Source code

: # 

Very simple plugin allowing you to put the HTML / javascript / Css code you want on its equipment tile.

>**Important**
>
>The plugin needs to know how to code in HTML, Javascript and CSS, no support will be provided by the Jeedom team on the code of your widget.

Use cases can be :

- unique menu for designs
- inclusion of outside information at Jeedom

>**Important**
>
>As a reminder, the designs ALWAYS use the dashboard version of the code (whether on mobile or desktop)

---

• _What the exercise asks_
Across all the entries above, how many lines hold the word "plugin"? Answer with the number only.

• _Exercise response_
2